"Why do the Met singers wobble, wobble, wobble?
While the good singers stay back home?"
(Apologies to Noël Coward- from Sail Away)
People often ask me about voices with too much vibrato. What causes it? How can you cure it? I have encountered many wobbles in my 60 years of working with singers and there can be various causes for this phenomenon. To me, a voice with a big wobble is a voice crying for help. "Let me out of here!"
Any voice that is pushed can develop a wobble. Trying to sing beyond the natural scope of the voice is never a good thing to do. Maria Callas developed a famous wobble later in her career that was so wide you could drive a truck through it. She was a fabulous actress with a fine instrument, but she insisted on trying to sing everything from Wagner to Lucia. I don't think that she ever really knew what she was doing technically.
While singers back in the 30's and 40's often sang both soprano and mezzo-soprano roles, they didn't push their voices to do it. Dusolina Gianinni, a wonderful soprano from that period whom I met in Seefeld, Austria in 1968, would sing Norma one night and Carmen the next. Singing in European opera houses, which are generally smaller than the Met, a voice can produce a free sound that carries to the back of the hall without screaming. The orchestra at the Met is almost always too loud. One singer against 85 or 100 instruments is not a fair balance unless the orchestra pipes down once in a while or the singer is Birgit Nilsson. When the late Lorraine Hunt Lieberson, who studied with me for the last twenty years of her life, was singing the role of Didon in Berlioz's Les Troyens at the Met, I attended numerous rehearsals as well as several performances. I asked her if she felt that she had to push her voice to be heard in that room. She said that she didn't. She just sang as she always sang and the orchestra got out of her way. If you try to do 'Anything you can do, I can do louder', you'll never win.
A current basso at the Met produces a wobble that gives us exactly four wobbs per beat. Now that takes practice! (A wobb is the singular of wobble in my personal dictionary.) Bassos tend to vie with Met sopranos in the field of wobbling. Most tenors and mezzos keep in in check for some reason.
The current crop of sopranos I hear at the Met these days almost all have wide vibrati. When I think back to previous generations of sopranos like Kirsten Flagstad, Helen Traubel, Rose Bampton, Leontine Price, Zinka Milanov, Arlene Auger, Montserat Caballe, and others, even with large voices, the vibrato stayed within reasonable bounds. (I heard all of these singers live, by the way.) It's almost as if today's crop of Divas think that this is how an 'opera singer' should sound. My dear friend, the late, great Lucilla Udovich, had an enormous voice with a perfectly mellow vibrato. Try to see and hear her video of Turandot in the production from the Arena di Verona with Franco Corelli as Calaf. Now that's singing!. Lucille and I did concerts together some years ago which was a wonderful experience for me.

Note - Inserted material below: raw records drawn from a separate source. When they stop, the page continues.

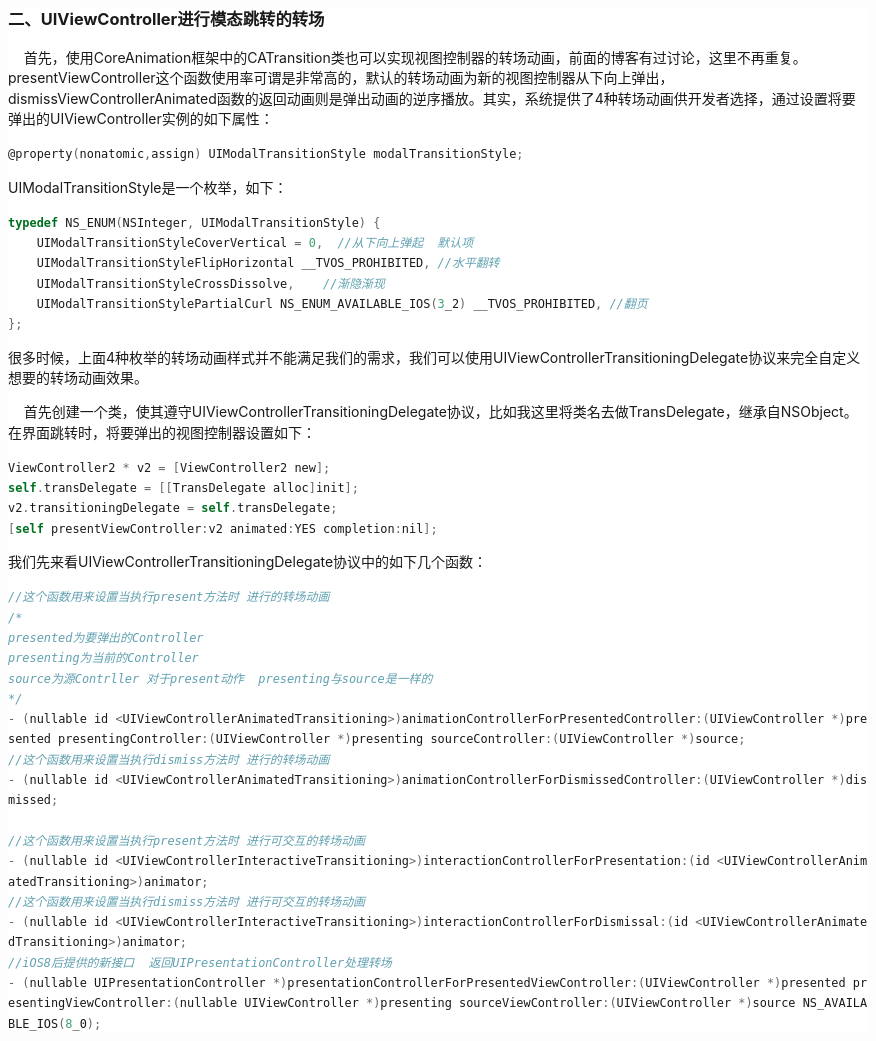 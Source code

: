 ### 二、UIViewController进行模态跳转的转场

    首先，使用CoreAnimation框架中的CATransition类也可以实现视图控制器的转场动画，前面的博客有过讨论，这里不再重复。presentViewController这个函数使用率可谓是非常高的，默认的转场动画为新的视图控制器从下向上弹出，dismissViewControllerAnimated函数的返回动画则是弹出动画的逆序播放。其实，系统提供了4种转场动画供开发者选择，通过设置将要弹出的UIViewController实例的如下属性：

```objectivec
@property(nonatomic,assign) UIModalTransitionStyle modalTransitionStyle;
```

UIModalTransitionStyle是一个枚举，如下：

```objectivec
typedef NS_ENUM(NSInteger, UIModalTransitionStyle) {
    UIModalTransitionStyleCoverVertical = 0,  //从下向上弹起  默认项
    UIModalTransitionStyleFlipHorizontal __TVOS_PROHIBITED, //水平翻转
    UIModalTransitionStyleCrossDissolve,    //渐隐渐现
    UIModalTransitionStylePartialCurl NS_ENUM_AVAILABLE_IOS(3_2) __TVOS_PROHIBITED, //翻页
};
```

很多时候，上面4种枚举的转场动画样式并不能满足我们的需求，我们可以使用UIViewControllerTransitioningDelegate协议来完全自定义想要的转场动画效果。

    首先创建一个类，使其遵守UIViewControllerTransitioningDelegate协议，比如我这里将类名去做TransDelegate，继承自NSObject。在界面跳转时，将要弹出的视图控制器设置如下：

```objectivec
ViewController2 * v2 = [ViewController2 new];
self.transDelegate = [[TransDelegate alloc]init];
v2.transitioningDelegate = self.transDelegate;
[self presentViewController:v2 animated:YES completion:nil];
```

我们先来看UIViewControllerTransitioningDelegate协议中的如下几个函数：

```objectivec
//这个函数用来设置当执行present方法时 进行的转场动画
/*
presented为要弹出的Controller
presenting为当前的Controller
source为源Contrller 对于present动作  presenting与source是一样的
*/
- (nullable id <UIViewControllerAnimatedTransitioning>)animationControllerForPresentedController:(UIViewController *)presented presentingController:(UIViewController *)presenting sourceController:(UIViewController *)source;
//这个函数用来设置当执行dismiss方法时 进行的转场动画
- (nullable id <UIViewControllerAnimatedTransitioning>)animationControllerForDismissedController:(UIViewController *)dismissed;

//这个函数用来设置当执行present方法时 进行可交互的转场动画
- (nullable id <UIViewControllerInteractiveTransitioning>)interactionControllerForPresentation:(id <UIViewControllerAnimatedTransitioning>)animator;
//这个函数用来设置当执行dismiss方法时 进行可交互的转场动画
- (nullable id <UIViewControllerInteractiveTransitioning>)interactionControllerForDismissal:(id <UIViewControllerAnimatedTransitioning>)animator;
//iOS8后提供的新接口  返回UIPresentationController处理转场
- (nullable UIPresentationController *)presentationControllerForPresentedViewController:(UIViewController *)presented presentingViewController:(nullable UIViewController *)presenting sourceViewController:(UIViewController *)source NS_AVAILABLE_IOS(8_0);
```
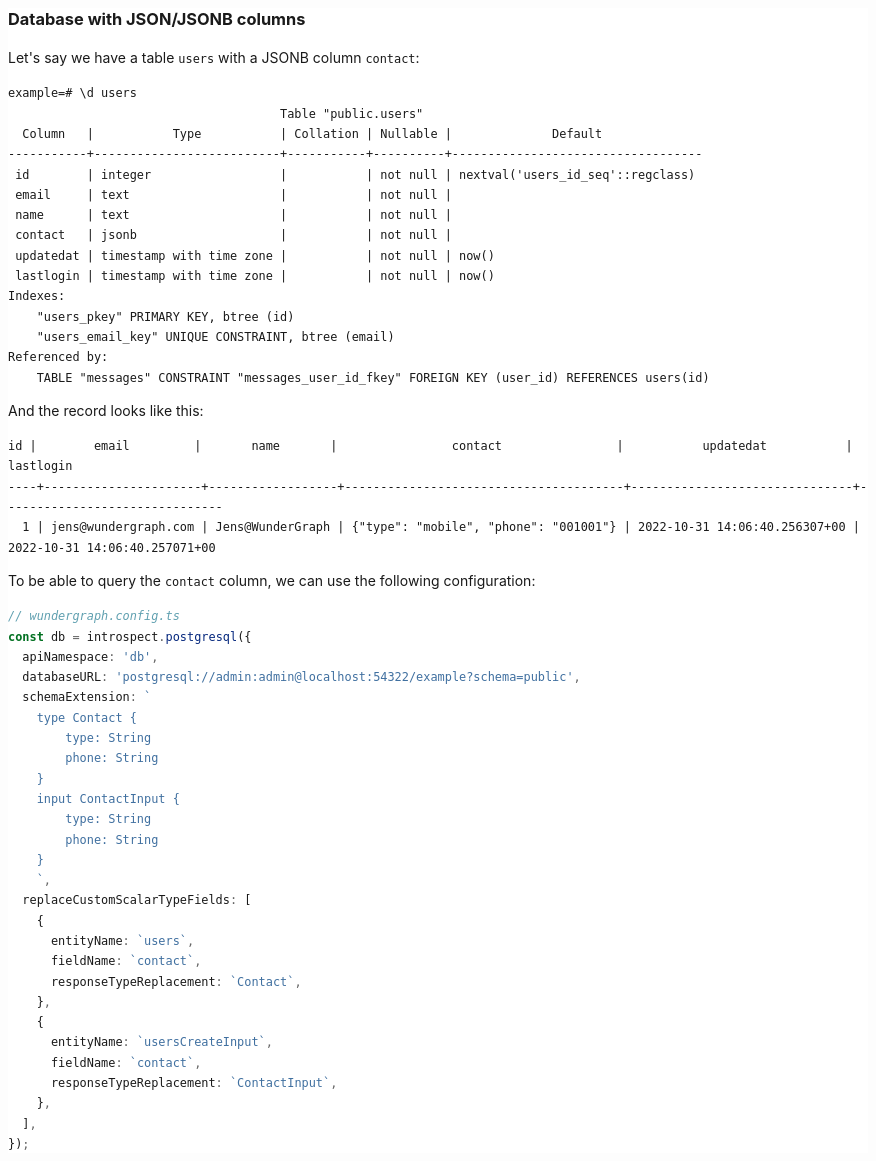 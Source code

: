 ### Database with JSON/JSONB columns

Let's say we have a table `users` with a JSONB column `contact`:

```
example=# \d users
                                      Table "public.users"
  Column   |           Type           | Collation | Nullable |              Default
-----------+--------------------------+-----------+----------+-----------------------------------
 id        | integer                  |           | not null | nextval('users_id_seq'::regclass)
 email     | text                     |           | not null |
 name      | text                     |           | not null |
 contact   | jsonb                    |           | not null |
 updatedat | timestamp with time zone |           | not null | now()
 lastlogin | timestamp with time zone |           | not null | now()
Indexes:
    "users_pkey" PRIMARY KEY, btree (id)
    "users_email_key" UNIQUE CONSTRAINT, btree (email)
Referenced by:
    TABLE "messages" CONSTRAINT "messages_user_id_fkey" FOREIGN KEY (user_id) REFERENCES users(id)
```

And the record looks like this:

```
id |        email         |       name       |                contact                |           updatedat           |           lastlogin
----+----------------------+------------------+---------------------------------------+-------------------------------+-------------------------------
  1 | jens@wundergraph.com | Jens@WunderGraph | {"type": "mobile", "phone": "001001"} | 2022-10-31 14:06:40.256307+00 | 2022-10-31 14:06:40.257071+00
```

To be able to query the `contact` column, we can use the following configuration:

```typescript
// wundergraph.config.ts
const db = introspect.postgresql({
  apiNamespace: 'db',
  databaseURL: 'postgresql://admin:admin@localhost:54322/example?schema=public',
  schemaExtension: `
    type Contact {
        type: String
        phone: String
    }
    input ContactInput {
        type: String
        phone: String
    }
    `,
  replaceCustomScalarTypeFields: [
    {
      entityName: `users`,
      fieldName: `contact`,
      responseTypeReplacement: `Contact`,
    },
    {
      entityName: `usersCreateInput`,
      fieldName: `contact`,
      responseTypeReplacement: `ContactInput`,
    },
  ],
});
```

Different sizes of voice may vary in the amount of beats per square inch when in comes to vibrato, but when the vibrato is the first thing you notice, something is wrong.
Poor health and low energy can also produce a wobble. If one is physically weak, it is often difficult to summon enough energy to produce a steady tone. There is a fine line between using enough energy, through a well-taken inhalation, and pushing the voice.
Age does not necessarily bring on a wobble if one stays in good health. I find it is more apt to be inattention to the way one releases the sound that produces a wobble. Sitting on a note rather than seeing it move. Yes! Seeing it! For you must be able to see your sound as it moves away from your body. This is an image that every singer should try to develop.
On the other hand, a voice with absolutely no vibrato is also a problem. Every healthy voice has some degree of vibrato, depending of the size of the instrument. Vibrato is produced by the movement of the involuntary muscles that operate the vocal cords plus the passage of air through them. To achieve a vibrato-less voice, it is necessary to hold the muscles of the throat to stop these involuntary motions. In time, this can lead to a serious vocal problem. For a while, early music singers, sopranos especially, went out of their way to produce a straight tone. This is what Anna Russell termed 'the pure white English piercing soprano'!
When Lorraine Hunt came on the scene in the 80's with her recordings of Handel operas from Harmonia Mundi, she demonstrated that music of this period could be sung beautifully and in style with a rich, natural sounding vibrato.